Avere i nemici in casa, è anche questa la nostra realtà che dobbiamo guardare in faccia, se vogliamo capire qualcosa di questa nuova guerra, dire no, alla rassegnazione di una convivenza pluriennale con il terrorismo fatto in casa, trovare qualche rimedio per rimuovere questo pericolo.

Dei nemici in casa riconoscibili, forze politiche xenofobe, giornalisti e parte della curia, che fomentano guerre di religione e si oppongono ad ogni accoglienza ed integrazione di immigrati, abbiamo già detto in un articolo pubblicato di recente su questo giornale.

Ci sono poi nemici in casa non riconoscibili, uomini e donne, un piccolo esercito di insospettabili, che operano in Europa. Sono i nostri vicini di casa, gli amici dei nostri figli, gli immigrati di passaporto italiano, francese, inglese, che collaborano con l’ISIS. Molti sono europei, con genitori europei ed avi europei. Sono i foreign fighters, quelli che vanno in Siria o in Iraq a combattere ad addestrarsi, oppure restano in patria ad organizzare attentati.
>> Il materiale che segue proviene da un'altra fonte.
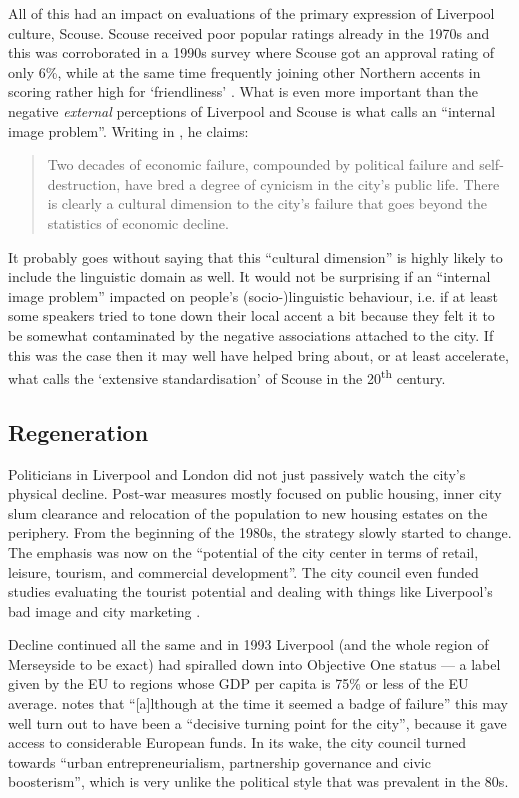 All of this had an impact on evaluations of the primary expression of Liverpool culture, Scouse.
Scouse received poor popular ratings already in the 1970s and this was corroborated in a 1990s survey where Scouse got an approval rating of only 6\%, while at the same time frequently joining other Northern accents in scoring rather high for `friendliness' \citep[cf.][166]{wales2006}.
What is even more important than the negative \emph{external} perceptions of Liverpool and Scouse is what \citet[255]{parkinson1990} calls an ``internal image problem''.
Writing in \citeyear{parkinson1990}, he claims: 
	\begin{quote}
		Two decades of economic failure, compounded by political failure and self-destruction, have bred a degree of cynicism in the city's public life. There is clearly a cultural dimension to the city's failure that goes beyond the statistics of economic decline.
	\end{quote}
It probably goes without saying that this ``cultural dimension'' is highly likely to include the linguistic domain as well.
It would not be surprising if an ``internal image problem'' impacted on people's (socio-)linguistic behaviour, i.e. if at least some speakers tried to tone down their local accent a bit because they felt it to be somewhat contaminated by the negative associations attached to the city.
If this was the case then it may well have helped bring about, or at least accelerate, what \citet{knowles1978} calls the `extensive standardisation' of Scouse in the 20\textsuperscript{th} century.

		\subsection{Regeneration}\label{sec.hist.20.regen}

Politicians in Liverpool and London did not just passively watch the city's physical decline.
Post-war measures mostly focused on public housing, inner city slum clearance and relocation of the population to new housing estates on the periphery.
From the beginning of the 1980s, the strategy slowly started to change.
The emphasis was now on the ``potential of the city center in terms of retail, leisure, tourism, and commercial development''.
The city council even funded studies evaluating the tourist potential and dealing with things like Liverpool's bad image and city marketing \citep[cf.][250--253]{parkinson1990}.

Decline continued all the same and in 1993 Liverpool (and the whole region of Merseyside to be exact) had spiralled down into Objective One status --- a label given by the EU to regions whose GDP per capita is 75\% or less of the EU average.
\citet[53--54]{belchem2006a} notes that ``[a]lthough at the time it seemed a badge of failure'' this may well turn out to have been a ``decisive turning point for the city'', because it gave access to considerable European funds.
In its wake, the city council turned towards ``urban entrepreneurialism, partnership governance and civic boosterism'', which is very unlike the political style that was prevalent in the 80s.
Sono un avamposto militare dell'ISIS, ma anche finanziario, che con il sistema Hawala, fanno rimesse in patria e finanziano il terrorismo, che peraltro attinge anche ad altre fonti, come le estorsioni, i sequestri ,il petrolio, le tasse sui territori conquistati. Quali le ragioni per cui questi ragazzi si lasciano attrarre nel vortice del terrorismo?

Ogni valutazione sui nemici in casa irriconoscibili, non può prescindere dalla situazione economica e sociale in cui vivono, che è fatta di sfruttamento e qualche volta di isolamento sociale. Vivono come lavoratori e come immigrati, con tutte le difficoltà e gli ostacoli di un sistema capitalistico con venature xenofobe.

Quanti guerriglieri di Allah ha prodotto e produce il razzismo, gli ostacoli all'integrazione, al dialogo tra e religioni, al multiculturalismo? Quanti guerriglieri di Allah ha prodotto e produce lo sfruttamento degli immigrati come lavoratori, l'isolamento sociale, gli ostacoli all'esercizio dei diritti? Certo sono le nostre colpe, le nostre carenze a spingere questi ragazzi nel vortice del terrorismo. Ma non bastano a spiegarci da sole le ragioni di un fenomeno così esteso, così invasivo.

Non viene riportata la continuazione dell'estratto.